▽
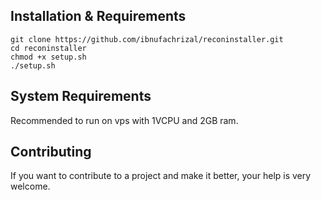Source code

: ## Installation & Requirements
```
git clone https://github.com/ibnufachrizal/reconinstaller.git
cd reconinstaller
chmod +x setup.sh
./setup.sh
```

## System Requirements
Recommended to run on vps with 1VCPU and 2GB ram.

## Contributing
If you want to contribute to a project and make it better, your help is very welcome. 
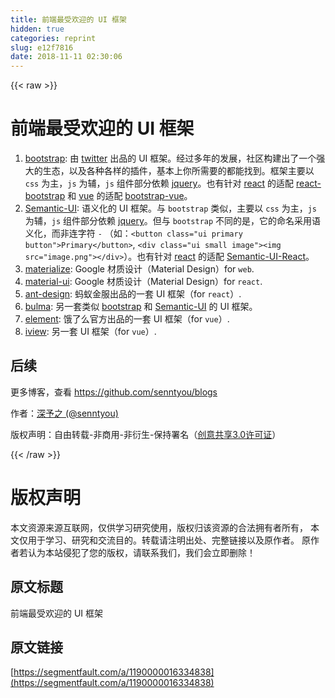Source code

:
 ```yaml
---
title: 前端最受欢迎的 UI 框架
hidden: true
categories: reprint
slug: e12f7816
date: 2018-11-11 02:30:06
---
```


{{< raw >}}
<h1 id="articleHeader0">&#x524D;&#x7AEF;&#x6700;&#x53D7;&#x6B22;&#x8FCE;&#x7684; UI &#x6846;&#x67B6;</h1><ol><li><a href="https://github.com/twbs/bootstrap" rel="nofollow noreferrer" target="_blank">bootstrap</a>: &#x7531; <a href="https://twitter.com/" rel="nofollow noreferrer" target="_blank">twitter</a> &#x51FA;&#x54C1;&#x7684; UI &#x6846;&#x67B6;&#x3002;&#x7ECF;&#x8FC7;&#x591A;&#x5E74;&#x7684;&#x53D1;&#x5C55;&#xFF0C;&#x793E;&#x533A;&#x6784;&#x5EFA;&#x51FA;&#x4E86;&#x4E00;&#x4E2A;&#x5F3A;&#x5927;&#x7684;&#x751F;&#x6001;&#xFF0C;&#x4EE5;&#x53CA;&#x5404;&#x79CD;&#x5404;&#x6837;&#x7684;&#x63D2;&#x4EF6;&#xFF0C;&#x57FA;&#x672C;&#x4E0A;&#x4F60;&#x6240;&#x9700;&#x8981;&#x7684;&#x90FD;&#x80FD;&#x627E;&#x5230;&#x3002;&#x6846;&#x67B6;&#x4E3B;&#x8981;&#x4EE5; <code>css</code> &#x4E3A;&#x4E3B;&#xFF0C;<code>js</code> &#x4E3A;&#x8F85;&#xFF0C;<code>js</code> &#x7EC4;&#x4EF6;&#x90E8;&#x5206;&#x4F9D;&#x8D56; <a href="https://github.com/jquery/jquery" rel="nofollow noreferrer" target="_blank">jquery</a>&#x3002;&#x4E5F;&#x6709;&#x9488;&#x5BF9; <a href="https://github.com/facebook/react" rel="nofollow noreferrer" target="_blank">react</a> &#x7684;&#x9002;&#x914D; <a href="https://github.com/react-bootstrap/react-bootstrap" rel="nofollow noreferrer" target="_blank">react-bootstrap</a> &#x548C; <a href="https://github.com/vuejs/vue" rel="nofollow noreferrer" target="_blank">vue</a> &#x7684;&#x9002;&#x914D; <a href="https://github.com/bootstrap-vue/bootstrap-vue" rel="nofollow noreferrer" target="_blank">bootstrap-vue</a>&#x3002;</li><li><a href="https://github.com/Semantic-Org/Semantic-UI" rel="nofollow noreferrer" target="_blank">Semantic-UI</a>: &#x8BED;&#x4E49;&#x5316;&#x7684; UI &#x6846;&#x67B6;&#x3002;&#x4E0E; <code>bootstrap</code> &#x7C7B;&#x4F3C;&#xFF0C;&#x4E3B;&#x8981;&#x4EE5; <code>css</code> &#x4E3A;&#x4E3B;&#xFF0C;<code>js</code> &#x4E3A;&#x8F85;&#xFF0C;<code>js</code> &#x7EC4;&#x4EF6;&#x90E8;&#x5206;&#x4F9D;&#x8D56; <a href="https://github.com/jquery/jquery" rel="nofollow noreferrer" target="_blank">jquery</a>&#x3002;&#x4F46;&#x4E0E; <code>bootstrap</code> &#x4E0D;&#x540C;&#x7684;&#x662F;&#xFF0C;&#x5B83;&#x7684;&#x547D;&#x540D;&#x91C7;&#x7528;&#x8BED;&#x4E49;&#x5316;&#xFF0C;&#x800C;&#x975E;&#x8FDE;&#x5B57;&#x7B26; <code>-</code> &#xFF08;&#x5982;&#xFF1A;<code>&lt;button class=&quot;ui primary button&quot;&gt;Primary&lt;/button&gt;</code>, <code>&lt;div class=&quot;ui small image&quot;&gt;&lt;img src=&quot;image.png&quot;&gt;&lt;/div&gt;</code>&#xFF09;&#x3002;&#x4E5F;&#x6709;&#x9488;&#x5BF9; <a href="https://github.com/facebook/react" rel="nofollow noreferrer" target="_blank">react</a> &#x7684;&#x9002;&#x914D; <a href="https://github.com/Semantic-Org/Semantic-UI-React" rel="nofollow noreferrer" target="_blank">Semantic-UI-React</a>&#x3002;</li><li><a href="https://github.com/Dogfalo/materialize" rel="nofollow noreferrer" target="_blank">materialize</a>: Google &#x6750;&#x8D28;&#x8BBE;&#x8BA1;&#xFF08;Material Design&#xFF09;for <code>web</code>.</li><li><a href="https://github.com/mui-org/material-ui" rel="nofollow noreferrer" target="_blank">material-ui</a>: Google &#x6750;&#x8D28;&#x8BBE;&#x8BA1;&#xFF08;Material Design&#xFF09;for <code>react</code>.</li><li><a href="https://github.com/ant-design/ant-design" rel="nofollow noreferrer" target="_blank">ant-design</a>: &#x8682;&#x8681;&#x91D1;&#x670D;&#x51FA;&#x54C1;&#x7684;&#x4E00;&#x5957; UI &#x6846;&#x67B6;&#xFF08;for <code>react</code>&#xFF09;.</li><li><a href="https://github.com/jgthms/bulma" rel="nofollow noreferrer" target="_blank">bulma</a>: &#x53E6;&#x4E00;&#x5957;&#x7C7B;&#x4F3C; <a href="https://github.com/twbs/bootstrap" rel="nofollow noreferrer" target="_blank">bootstrap</a> &#x548C; <a href="https://github.com/Semantic-Org/Semantic-UI" rel="nofollow noreferrer" target="_blank">Semantic-UI</a> &#x7684; UI &#x6846;&#x67B6;&#x3002;</li><li><a href="https://github.com/ElemeFE/element" rel="nofollow noreferrer" target="_blank">element</a>: &#x997F;&#x4E86;&#x4E48;&#x5B98;&#x65B9;&#x51FA;&#x54C1;&#x7684;&#x4E00;&#x5957; UI &#x6846;&#x67B6;&#xFF08;for <code>vue</code>&#xFF09;.</li><li><a href="https://github.com/iview/iview" rel="nofollow noreferrer" target="_blank">iview</a>: &#x53E6;&#x4E00;&#x5957; UI &#x6846;&#x67B6;&#xFF08;for <code>vue</code>&#xFF09;.</li></ol><h2 id="articleHeader1">&#x540E;&#x7EED;</h2><p>&#x66F4;&#x591A;&#x535A;&#x5BA2;&#xFF0C;&#x67E5;&#x770B; <a href="https://github.com/senntyou/blogs" rel="nofollow noreferrer" target="_blank">https://github.com/senntyou/blogs</a></p><p>&#x4F5C;&#x8005;&#xFF1A;<a href="https://github.com/senntyou" rel="nofollow noreferrer" target="_blank">&#x6DF1;&#x4E88;&#x4E4B; (@senntyou)</a></p><p>&#x7248;&#x6743;&#x58F0;&#x660E;&#xFF1A;&#x81EA;&#x7531;&#x8F6C;&#x8F7D;-&#x975E;&#x5546;&#x7528;-&#x975E;&#x884D;&#x751F;-&#x4FDD;&#x6301;&#x7F72;&#x540D;&#xFF08;<a href="https://creativecommons.org/licenses/by-nc-nd/3.0/deed.zh" rel="nofollow noreferrer" target="_blank">&#x521B;&#x610F;&#x5171;&#x4EAB;3.0&#x8BB8;&#x53EF;&#x8BC1;</a>&#xFF09;</p>
{{< /raw >}}

# 版权声明
本文资源来源互联网，仅供学习研究使用，版权归该资源的合法拥有者所有，
本文仅用于学习、研究和交流目的。转载请注明出处、完整链接以及原作者。
原作者若认为本站侵犯了您的版权，请联系我们，我们会立即删除！

## 原文标题
前端最受欢迎的 UI 框架

## 原文链接
[https://segmentfault.com/a/1190000016334838](https://segmentfault.com/a/1190000016334838)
△
● **EXERCISE DIRECTIONS**:
Every line of the records that includes the word "reconinstaller" should be gathered.

● **THE COMPLETED TASK**:
git clone https://github.com/ibnufachrizal/reconinstaller.git
cd reconinstaller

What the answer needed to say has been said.